Where "secret" is the token_hmac_secret_key from Centrifugo configuration (we use HMAC tokens in this example which relies on a shared secret key, for RSA or ECDSA tokens you need to use a private key known only by your backend).

Example: subscribe with JWT

To subscribe with JWT it should be passed to Centrifugo from the client side while making subscription request.

Our bidirectional SDKs provide options to set initial subscription token for Subscription objects as well as an option to set the function to load new subscription token (required to handle refresh of expiring tokens). See examples in client SDK spec.

gensubtoken cli command

During development you can quickly generate valid subscription token using Centrifugo gensubtoken cli command.

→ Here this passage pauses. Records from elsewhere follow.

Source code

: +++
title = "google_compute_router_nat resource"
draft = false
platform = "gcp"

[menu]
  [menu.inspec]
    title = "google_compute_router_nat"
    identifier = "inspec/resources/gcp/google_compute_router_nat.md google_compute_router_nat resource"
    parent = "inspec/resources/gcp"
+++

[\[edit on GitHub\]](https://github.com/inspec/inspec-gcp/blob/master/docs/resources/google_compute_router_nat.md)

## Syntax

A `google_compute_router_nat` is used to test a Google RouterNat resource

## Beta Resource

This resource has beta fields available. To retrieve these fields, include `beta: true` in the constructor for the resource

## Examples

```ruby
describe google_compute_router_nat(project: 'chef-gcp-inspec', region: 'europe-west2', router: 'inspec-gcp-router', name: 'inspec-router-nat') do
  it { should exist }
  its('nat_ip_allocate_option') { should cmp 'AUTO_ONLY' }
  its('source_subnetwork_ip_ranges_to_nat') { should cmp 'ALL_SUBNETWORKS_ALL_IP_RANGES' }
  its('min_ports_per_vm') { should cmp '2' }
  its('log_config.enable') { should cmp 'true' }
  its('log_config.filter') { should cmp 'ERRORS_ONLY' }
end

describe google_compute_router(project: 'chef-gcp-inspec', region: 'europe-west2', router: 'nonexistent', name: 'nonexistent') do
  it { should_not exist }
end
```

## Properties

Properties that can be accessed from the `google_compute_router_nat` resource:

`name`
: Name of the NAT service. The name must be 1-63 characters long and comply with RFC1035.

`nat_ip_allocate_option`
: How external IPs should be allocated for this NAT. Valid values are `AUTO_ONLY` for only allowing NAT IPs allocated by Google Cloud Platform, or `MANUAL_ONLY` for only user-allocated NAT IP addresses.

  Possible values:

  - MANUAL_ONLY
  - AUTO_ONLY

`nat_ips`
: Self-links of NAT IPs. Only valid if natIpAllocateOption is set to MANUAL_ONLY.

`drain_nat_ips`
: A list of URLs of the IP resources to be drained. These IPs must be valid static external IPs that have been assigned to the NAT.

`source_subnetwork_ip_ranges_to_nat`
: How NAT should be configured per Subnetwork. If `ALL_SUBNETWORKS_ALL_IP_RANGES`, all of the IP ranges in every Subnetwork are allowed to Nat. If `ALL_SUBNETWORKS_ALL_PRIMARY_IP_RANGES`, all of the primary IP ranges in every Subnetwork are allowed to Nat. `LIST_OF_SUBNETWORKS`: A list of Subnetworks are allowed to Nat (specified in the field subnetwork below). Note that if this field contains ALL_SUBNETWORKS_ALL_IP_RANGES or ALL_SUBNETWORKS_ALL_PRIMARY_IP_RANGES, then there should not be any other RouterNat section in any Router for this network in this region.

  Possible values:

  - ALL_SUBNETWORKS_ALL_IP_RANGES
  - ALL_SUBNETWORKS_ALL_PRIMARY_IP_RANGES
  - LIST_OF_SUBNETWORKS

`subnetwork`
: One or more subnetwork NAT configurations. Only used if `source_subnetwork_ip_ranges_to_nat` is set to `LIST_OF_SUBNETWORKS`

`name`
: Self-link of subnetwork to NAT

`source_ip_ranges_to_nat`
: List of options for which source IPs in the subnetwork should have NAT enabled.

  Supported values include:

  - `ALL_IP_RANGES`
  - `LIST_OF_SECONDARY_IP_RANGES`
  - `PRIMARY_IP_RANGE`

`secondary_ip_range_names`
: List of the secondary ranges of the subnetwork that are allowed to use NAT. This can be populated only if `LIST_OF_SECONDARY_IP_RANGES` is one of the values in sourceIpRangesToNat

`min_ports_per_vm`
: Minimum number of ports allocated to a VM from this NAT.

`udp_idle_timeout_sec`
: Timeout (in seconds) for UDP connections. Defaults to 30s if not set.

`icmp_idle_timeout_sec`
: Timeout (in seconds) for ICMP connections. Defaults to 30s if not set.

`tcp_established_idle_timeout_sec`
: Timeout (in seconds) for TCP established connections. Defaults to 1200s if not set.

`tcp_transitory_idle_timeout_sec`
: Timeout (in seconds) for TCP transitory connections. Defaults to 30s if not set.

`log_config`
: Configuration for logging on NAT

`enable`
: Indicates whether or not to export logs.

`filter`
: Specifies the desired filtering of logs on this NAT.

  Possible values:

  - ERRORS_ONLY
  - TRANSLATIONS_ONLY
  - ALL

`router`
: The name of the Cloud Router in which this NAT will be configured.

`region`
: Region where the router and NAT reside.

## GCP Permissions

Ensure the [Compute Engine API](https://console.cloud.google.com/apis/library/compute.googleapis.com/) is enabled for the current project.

./centrifugo gensubtoken -u 123722 -s channel

You should see an output like this:

HMAC SHA-256 JWT for user "123722" and channel "channel" with expiration TTL 168h0m0s:
eyJhbGciOiJIUzI1NiIsInR5cCI6IkpXVCJ9.eyJzdWIiOiIxMjM3MjIiLCJleHAiOjE2NTU0NDg0MzgsImNoYW5uZWwiOiJjaGFubmVsIn0.JyRI3ovNV-abV8VxCmZCD556o2F2mNL1UoU58gNR-uI

But in real app subscription JWT must be generated by your application backend.

Separate subscription token config

When separate_subscription_token_config boolean option is true Centrifugo does not look at general token options at all when verifying subscription tokens and uses config options starting from subscription_token_ prefix instead.

Here is an example how to use JWKS for connection tokens, but have HMAC-based verification for subscription tokens:

config.json
{
"token_jwks_public_endpoint": "https://example.com/openid-connect/certs",
"separate_subscription_token_config": true,
"subscription_token_hmac_secret_key": "separate_secret_which_must_be_strong"
}

All the options which are available for connection token configuration may be re-used for a separate subscription token configuration – just prefix them with subscription_token_ instead of token_.